From the entries below, transcribe exactly the lines between the line holding "इति विकसित भक्तेरुत्थितां वेङ्कटेशात्" and the line holding "तां त्वां दास", inclusive; skip all other lines.

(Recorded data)
***

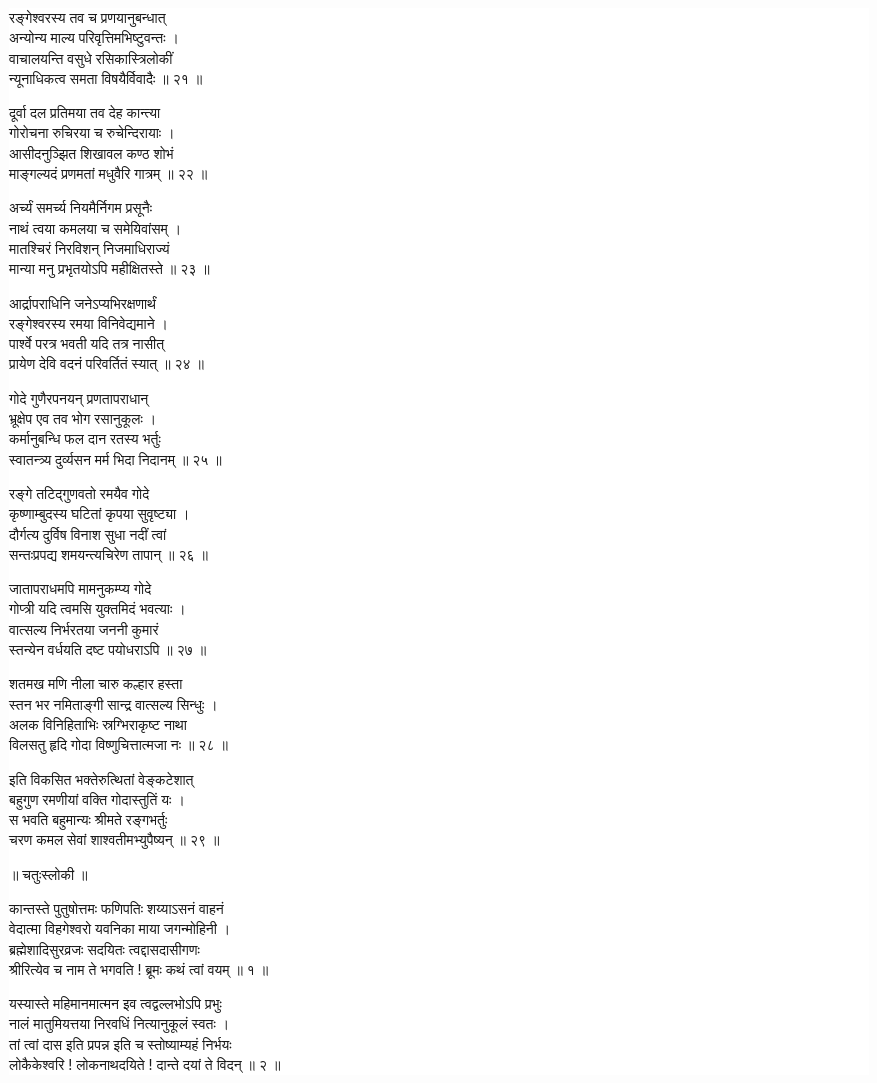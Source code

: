 रङ्गेश्वरस्य तव च प्रणयानुबन्धात्  
अन्योन्य माल्य परिवृत्तिमभिष्टुवन्तः ।  
वाचालयन्ति वसुधे रसिकास्त्रिलोकीं  
न्यूनाधिकत्व समता विषयैर्विवादैः ॥ २१ ॥  
  
दूर्वा दल प्रतिमया तव देह कान्त्या  
गोरोचना रुचिरया च रुचेन्दिरायाः ।  
आसीदनुञ्झित शिखावल कण्ठ शोभं  
माङ्गल्यदं प्रणमतां मधुवैरि गात्रम् ॥ २२ ॥  
  
अर्च्यं समर्च्य नियमैर्निगम प्रसूनैः  
नाथं त्वया कमलया च समेयिवांसम् ।  
मातश्चिरं निरविशन् निजमाधिराज्यं  
मान्या मनु प्रभृतयोऽपि महीक्षितस्ते ॥ २३ ॥  
  
आर्द्रापराधिनि जनेऽप्यभिरक्षणार्थं  
रङ्गेश्वरस्य रमया विनिवेद्यमाने ।  
पार्श्वे परत्र भवती यदि तत्र नासीत्  
प्रायेण देवि वदनं परिवर्तितं स्यात् ॥ २४ ॥  
  
गोदे गुणैरपनयन् प्रणतापराधान्  
भ्रूक्षेप एव तव भोग रसानुकूलः ।  
कर्मानुबन्धि फल दान रतस्य भर्तुः  
स्वातन्त्र्य दुर्व्यसन मर्म भिदा निदानम् ॥ २५ ॥  
  
रङ्गे तटिद्गुणवतो रमयैव गोदे  
कृष्णाम्बुदस्य घटितां कृपया सुवृष्ट्या ।  
दौर्गत्य दुर्विष विनाश सुधा नदीं त्वां  
सन्तःप्रपद्य शमयन्त्यचिरेण तापान् ॥ २६ ॥  
  
जातापराधमपि मामनुकम्प्य गोदे  
गोप्त्री यदि त्वमसि युक्तमिदं भवत्याः ।  
वात्सल्य निर्भरतया जननी कुमारं  
स्तन्येन वर्धयति दष्ट पयोधराऽपि ॥ २७ ॥  
  
शतमख मणि नीला चारु कल्हार हस्ता  
स्तन भर नमिताङ्गी सान्द्र वात्सल्य सिन्धुः ।  
अलक विनिहिताभिः स्रग्भिराकृष्ट नाथा  
विलसतु हृदि गोदा विष्णुचित्तात्मजा नः ॥ २८ ॥  
  
इति विकसित भक्तेरुत्थितां वेङ्कटेशात्  
बहुगुण रमणीयां वक्ति गोदास्तुतिं यः ।  
स भवति बहुमान्यः श्रीमते रङ्गभर्तुः  
चरण कमल सेवां शाश्वतीमभ्युपैष्यन् ॥ २९ ॥  
  
  
॥ चतुःस्लोकी ॥  
  
कान्तस्ते पुतुषोत्तमः फणिपतिः शय्याऽसनं वाहनं  
वेदात्मा विहगेश्वरो यवनिका माया जगन्मोहिनी ।  
ब्रह्मेशादिसुरव्रजः सदयितः त्वद्दासदासीगणः  
श्रीरित्येव च नाम ते भगवति ! ब्रूमः कथं त्वां वयम् ॥ १ ॥  
  
यस्यास्ते महिमानमात्मन इव त्वद्वल्लभोऽपि प्रभुः  
नालं मातुमियत्तया निरवधिं नित्यानुकूलं स्वतः ।  
तां त्वां दास इति प्रपन्न इति च स्तोष्याम्यहं निर्भयः  
लोकैकेश्वरि ! लोकनाथदयिते ! दान्ते दयां ते विदन् ॥ २ ॥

***

Answer:
इति विकसित भक्तेरुत्थितां वेङ्कटेशात्  
बहुगुण रमणीयां वक्ति गोदास्तुतिं यः ।  
स भवति बहुमान्यः श्रीमते रङ्गभर्तुः  
चरण कमल सेवां शाश्वतीमभ्युपैष्यन् ॥ २९ ॥  
  
  
॥ चतुःस्लोकी ॥  
  
कान्तस्ते पुतुषोत्तमः फणिपतिः शय्याऽसनं वाहनं  
वेदात्मा विहगेश्वरो यवनिका माया जगन्मोहिनी ।  
ब्रह्मेशादिसुरव्रजः सदयितः त्वद्दासदासीगणः  
श्रीरित्येव च नाम ते भगवति ! ब्रूमः कथं त्वां वयम् ॥ १ ॥  
  
यस्यास्ते महिमानमात्मन इव त्वद्वल्लभोऽपि प्रभुः  
नालं मातुमियत्तया निरवधिं नित्यानुकूलं स्वतः ।  
तां त्वां दास इति प्रपन्न इति च स्तोष्याम्यहं निर्भयः  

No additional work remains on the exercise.